----- Records to use -----
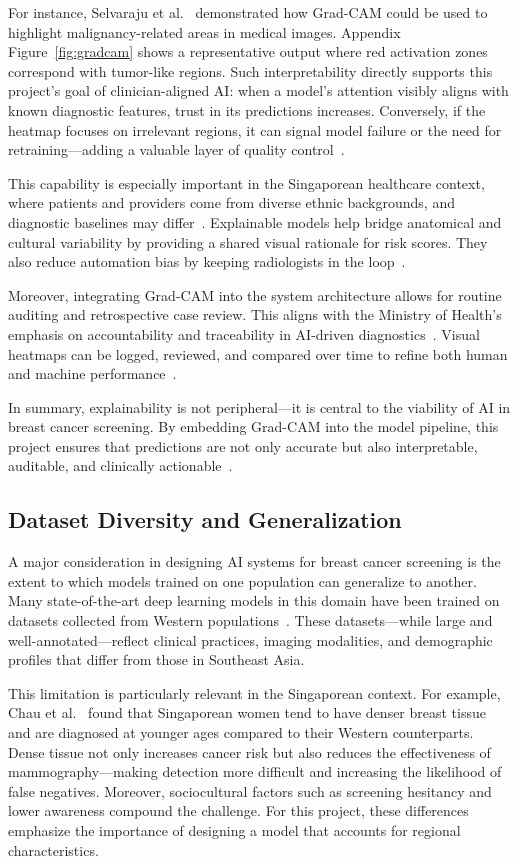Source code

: \documentclass[12pt]{article}
\begin{document}
For instance, Selvaraju et al.~\cite{5} demonstrated how Grad-CAM could be used to highlight malignancy-related areas in medical images. Appendix Figure~\ref{fig:gradcam} shows a representative output where red activation zones correspond with tumor-like regions. Such interpretability directly supports this project’s goal of clinician-aligned AI: when a model’s attention visibly aligns with known diagnostic features, trust in its predictions increases. Conversely, if the heatmap focuses on irrelevant regions, it can signal model failure or the need for retraining—adding a valuable layer of quality control~\cite{5}.

This capability is especially important in the Singaporean healthcare context, where patients and providers come from diverse ethnic backgrounds, and diagnostic baselines may differ~\cite{6}. Explainable models help bridge anatomical and cultural variability by providing a shared visual rationale for risk scores. They also reduce automation bias by keeping radiologists in the loop~\cite{3}.

Moreover, integrating Grad-CAM into the system architecture allows for routine auditing and retrospective case review. This aligns with the Ministry of Health’s emphasis on accountability and traceability in AI-driven diagnostics~\cite{6}. Visual heatmaps can be logged, reviewed, and compared over time to refine both human and machine performance~\cite{5}.

In summary, explainability is not peripheral—it is central to the viability of AI in breast cancer screening. By embedding Grad-CAM into the model pipeline, this project ensures that predictions are not only accurate but also interpretable, auditable, and clinically actionable~\cite{5}.

\subsection{Dataset Diversity and Generalization}

A major consideration in designing AI systems for breast cancer screening is the extent to which models trained on one population can generalize to another. Many state-of-the-art deep learning models in this domain have been trained on datasets collected from Western populations~\cite{1}. These datasets—while large and well-annotated—reflect clinical practices, imaging modalities, and demographic profiles that differ from those in Southeast Asia.

This limitation is particularly relevant in the Singaporean context. For example, Chau et al.~\cite{6} found that Singaporean women tend to have denser breast tissue and are diagnosed at younger ages compared to their Western counterparts. Dense tissue not only increases cancer risk but also reduces the effectiveness of mammography—making detection more difficult and increasing the likelihood of false negatives. Moreover, sociocultural factors such as screening hesitancy and lower awareness compound the challenge. For this project, these differences emphasize the importance of designing a model that accounts for regional characteristics.
\end{document}
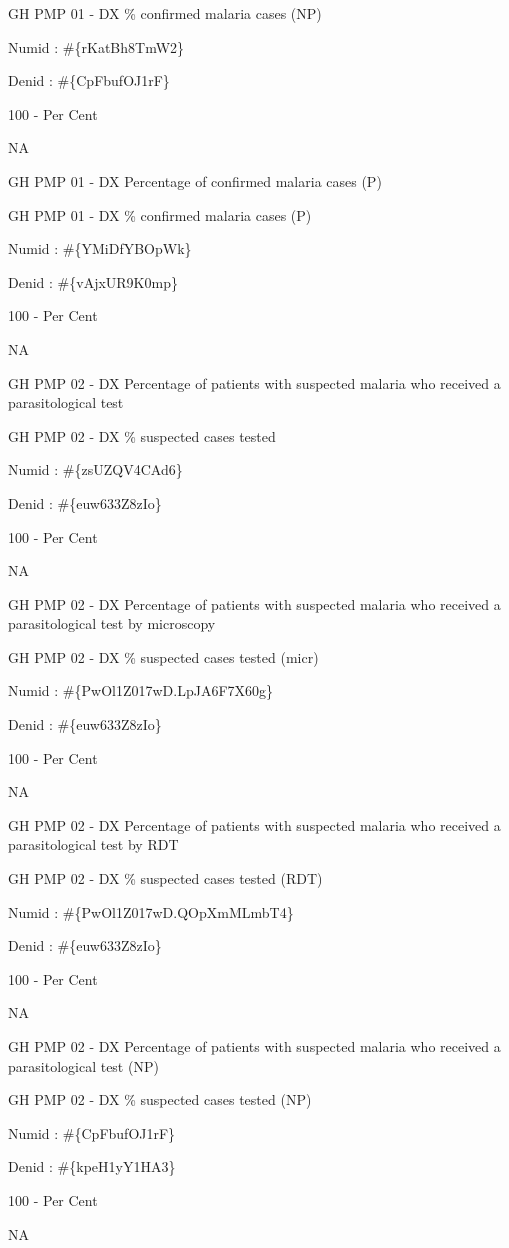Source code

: \documentclass[]{book}
\begin{document}
GH PMP 01 - DX \% confirmed malaria cases (NP)

Numid : \#\{rKatBh8TmW2\}

Denid : \#\{CpFbufOJ1rF\}

100 - Per Cent

NA

GH PMP 01 - DX Percentage of confirmed malaria cases (P)

GH PMP 01 - DX \% confirmed malaria cases (P)

Numid : \#\{YMiDfYBOpWk\}

Denid : \#\{vAjxUR9K0mp\}

100 - Per Cent

NA

GH PMP 02 - DX Percentage of patients with suspected malaria who received a parasitological test

GH PMP 02 - DX \% suspected cases tested

Numid : \#\{zsUZQV4CAd6\}

Denid : \#\{euw633Z8zIo\}

100 - Per Cent

NA

GH PMP 02 - DX Percentage of patients with suspected malaria who received a parasitological test by microscopy

GH PMP 02 - DX \% suspected cases tested (micr)

Numid : \#\{PwOl1Z017wD.LpJA6F7X60g\}

Denid : \#\{euw633Z8zIo\}

100 - Per Cent

NA

GH PMP 02 - DX Percentage of patients with suspected malaria who received a parasitological test by RDT

GH PMP 02 - DX \% suspected cases tested (RDT)

Numid : \#\{PwOl1Z017wD.QOpXmMLmbT4\}

Denid : \#\{euw633Z8zIo\}

100 - Per Cent

NA

GH PMP 02 - DX Percentage of patients with suspected malaria who received a parasitological test (NP)

GH PMP 02 - DX \% suspected cases tested (NP)

Numid : \#\{CpFbufOJ1rF\}

Denid : \#\{kpeH1yY1HA3\}

100 - Per Cent

NA
\end{document}

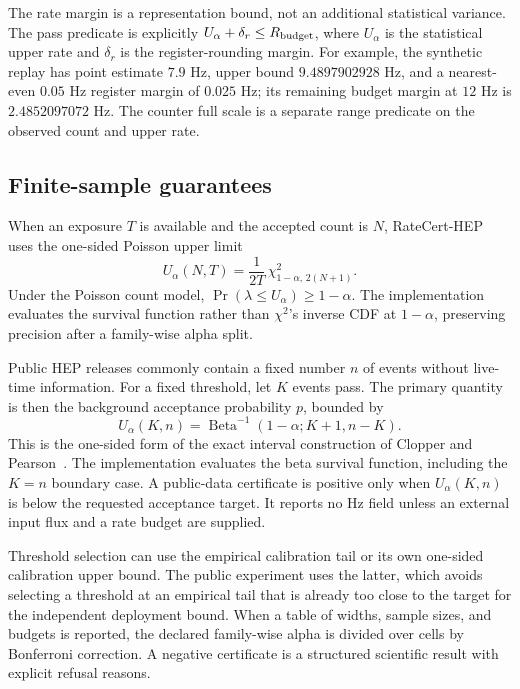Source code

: \documentclass[submission, Phys]{SciPost}
\begin{document}
The rate margin is a representation bound, not an additional statistical
variance.  The pass predicate is explicitly
$U_\alpha+\delta_r\le R_{\rm budget}$, where $U_\alpha$ is the statistical
upper rate and $\delta_r$ is the register-rounding margin.  For example, the
synthetic replay has point estimate $7.9$ Hz, upper bound $9.4897902928$ Hz,
and a nearest-even $0.05$ Hz register margin of $0.025$ Hz; its remaining
budget margin at $12$ Hz is $2.4852097072$ Hz.  The counter full scale is a
separate range predicate on the observed count and upper rate.

\subsection{Finite-sample guarantees}

When an exposure $T$ is available and the accepted count is $N$, RateCert-HEP
uses the one-sided Poisson upper limit
\begin{equation}
 U_\alpha(N,T)=\frac{1}{2T}\,\chi^2_{1-\alpha,\,2(N+1)}.
 \label{eq:poisson}
\end{equation}
Under the Poisson count model, $\Pr(\lambda\le U_\alpha)\ge1-\alpha$.
The implementation evaluates the survival function rather than
$\chi^2$'s inverse CDF at $1-\alpha$, preserving precision after a
family-wise alpha split.

Public HEP releases commonly contain a fixed number $n$ of events without
live-time information.  For a fixed threshold, let $K$ events pass.  The
primary quantity is then the background acceptance probability $p$, bounded by
\begin{equation}
 U_\alpha(K,n)=\operatorname{Beta}^{-1}(1-\alpha;K+1,n-K).
 \label{eq:binomial}
\end{equation}
This is the one-sided form of the exact interval construction of
Clopper and Pearson~\cite{Clopper1934}.
The implementation evaluates the beta survival function, including the
$K=n$ boundary case.  A public-data certificate is positive only when
$U_\alpha(K,n)$ is below the requested acceptance target.  It reports no Hz
field unless an external input flux and a rate budget are supplied.

Threshold selection can use the empirical calibration tail or its own
one-sided calibration upper bound.  The public experiment uses the latter,
which avoids selecting a threshold at an empirical tail that is already too
close to the target for the independent deployment bound.  When a table of
widths, sample sizes, and budgets is reported, the declared family-wise alpha is
divided over cells by Bonferroni correction.  A negative certificate is a
structured scientific result with explicit refusal reasons.
\end{document}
-----
What this task involves => Look for the string "example" in the entries above. Copy every line that has it.

Expected answer =>
This limitation is particularly relevant in the Singaporean context. For example, Chau et al.~\cite{6} found that Singaporean women tend to have denser breast tissue and are diagnosed at younger ages compared to their Western counterparts. Dense tissue not only increases cancer risk but also reduces the effectiveness of mammography—making detection more difficult and increasing the likelihood of false negatives. Moreover, sociocultural factors such as screening hesitancy and lower awareness compound the challenge. For this project, these differences emphasize the importance of designing a model that accounts for regional characteristics.
upper rate and $\delta_r$ is the register-rounding margin.  For example, the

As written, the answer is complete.